Carversville United Church of Christ makes Sunday services available to all, from anywhere, with simple AV technology
Customer
Carversville United Church of Christ, Pennsylvania, USA
Industry
Houses of Worship
System Integrator:
- ROAM Consulting LLC
Goals
- Enable live streaming of Sunday services
- Ensure easy operation
- Keep the equipment out of sight to maintain the church’s atmosphere
Project Scope
- Equip the church with an AV system while surmounting the building’s existing construction and network challenges
Background
Carversville United Church of Christ, located in the geographically isolated area of Bucks County, Pennsylvania, has a congregation that came together from several Protestant traditions with roots in colonial America. Officially founded in 1957, its sanctuary dates back to 1837.
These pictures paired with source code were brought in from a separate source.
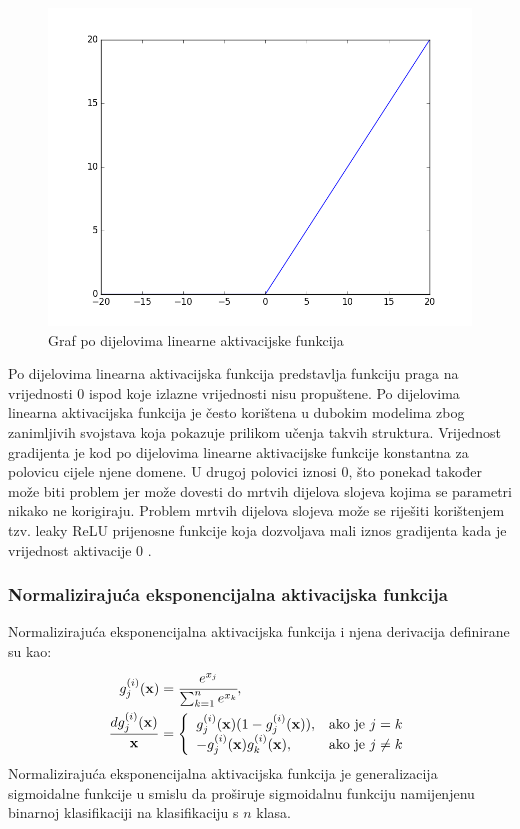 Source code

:\documentclass[times, utf8, diplomski, numeric]{fer}
\begin{document}
\begin{figure}[H]
\centering
\includegraphics[scale=0.5]{images/relu_graph.png}
\caption{Graf po dijelovima linearne aktivacijske funkcija}
\label{img:relu_graph}
\end{figure}

\noindent Po dijelovima linearna aktivacijska funkcija predstavlja funkciju praga na vrijednosti $0$ ispod koje izlazne vrijednosti nisu propuštene.
Po dijelovima linearna aktivacijska funkcija je često korištena u dubokim modelima zbog zanimljivih svojstava koja pokazuje prilikom učenja takvih struktura.
Vrijednost gradijenta je kod po dijelovima linearne aktivacijske funkcije konstantna za polovicu cijele njene domene. 
U drugoj polovici iznosi $0$, što ponekad također može biti problem jer može dovesti do mrtvih dijelova slojeva kojima se parametri nikako ne korigiraju.
Problem mrtvih dijelova slojeva može se riješiti korištenjem tzv. leaky ReLU prijenosne funkcije koja dozvoljava mali iznos gradijenta kada je vrijednost aktivacije $0$ \citep{book:deeplearningbook} \citep{seminar:rela}.

\subsubsection{Normalizirajuća eksponencijalna aktivacijska funkcija}
Normalizirajuća eksponencijalna aktivacijska funkcija  i njena derivacija definirane su kao:
\begin{align}
 g^{(i)}_j(\mathbf{x})&=\cfrac{e^{x_j}}{\sum_{k=1}^{n} e^{x_k}}, \\
 \frac{dg^{(i)}_j(\mathbf{x})}{\mathbf{x}}&=\left\{
 \begin{array}{ll}
 g^{(i)}_j(\mathbf{x}) (1-g^{(i)}_j(\mathbf{x})),  & \mbox{ako je } j = k \\
 -g^{(i)}_j(\mathbf{x}) g^{(i)}_k(\mathbf{x}), & \mbox{ako je } j \neq k 
 \end{array}
 \right.
\end{align}
Normalizirajuća eksponencijalna aktivacijska funkcija je generalizacija sigmoidalne funkcije u smislu da proširuje sigmoidalnu funkciju namijenjenu binarnoj klasifikaciji na klasifikaciju s $n$ klasa.
\end{document}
A pretty, rustic church with a stone block exterior, it continued in operation until a fire burned the plaster interior and roof in 2010. The historic church was completely rebuilt and brought up to code in 2011. As part of the upgrade, a new sound system and AV rack were installed. In addition to Sunday services, with wonderful acoustics, the church now hosts live concerts in its sanctuary, including Jazz Vespers, as well as many instrumental and vocal groups which have performed and recorded there.
Goals
With the outbreak of COVID-19, many members of the congregation expressed concern about attending services in-person. Starting in mid-March, 2020, Pete Putman of ROAM Consulting LLC began shooting abbreviated services on Friday mornings, using three Panasonic and Canon cameras and a TASCAM DR-40x digital audio recorder for later editing in Adobe Premiere, which he later posted to YouTube, the church’s website, and the church’s Facebook page. In July, the decision was made to switch over to live streaming of the Sunday services. Accordingly, Pete installed an AViPAS 1080HD pan/tilt/zoom camera in the back of the choir loft, above the AV closet. To get the video and audio signals to the church office, located in the 1984-vintage annex, he had quite the challenge: The construction of the building prevented reliable WiFi linking, as the plaster lathe acts like a Faraday cage, shielding RF signals. For highest signal reliability, his choices were either a network connection (AV over IP) using Cat 6 cable, or HDBaseT connections, also using Cat 6 cable. Pete opted for HDBaseT, given the 220-foot (67-meter) length of Cat 6 cable required to link the two points.
The Solution
Audio from the master AV rack is injected downstream from an 8-channel mixer through a Kramer VM-50AN into a Kramer TP-590TXR HDBaseT transmitter. This allows the two fixed and three wireless microphones used during services to be heard on the live stream. In the church office, a TP-590RXR HDBaseT receiver converts the AV signal back to the HDMI format. This signal then feeds a Magewell USB Capture HDMI card, streaming HD video into a desktop PC monitor. OBS Studio streaming software controls the video and audio feed and encodes it to the H.264 format for connection to YouTube live streaming. In addition, OBS Studio records each service to the desktop for on-demand streaming and archiving.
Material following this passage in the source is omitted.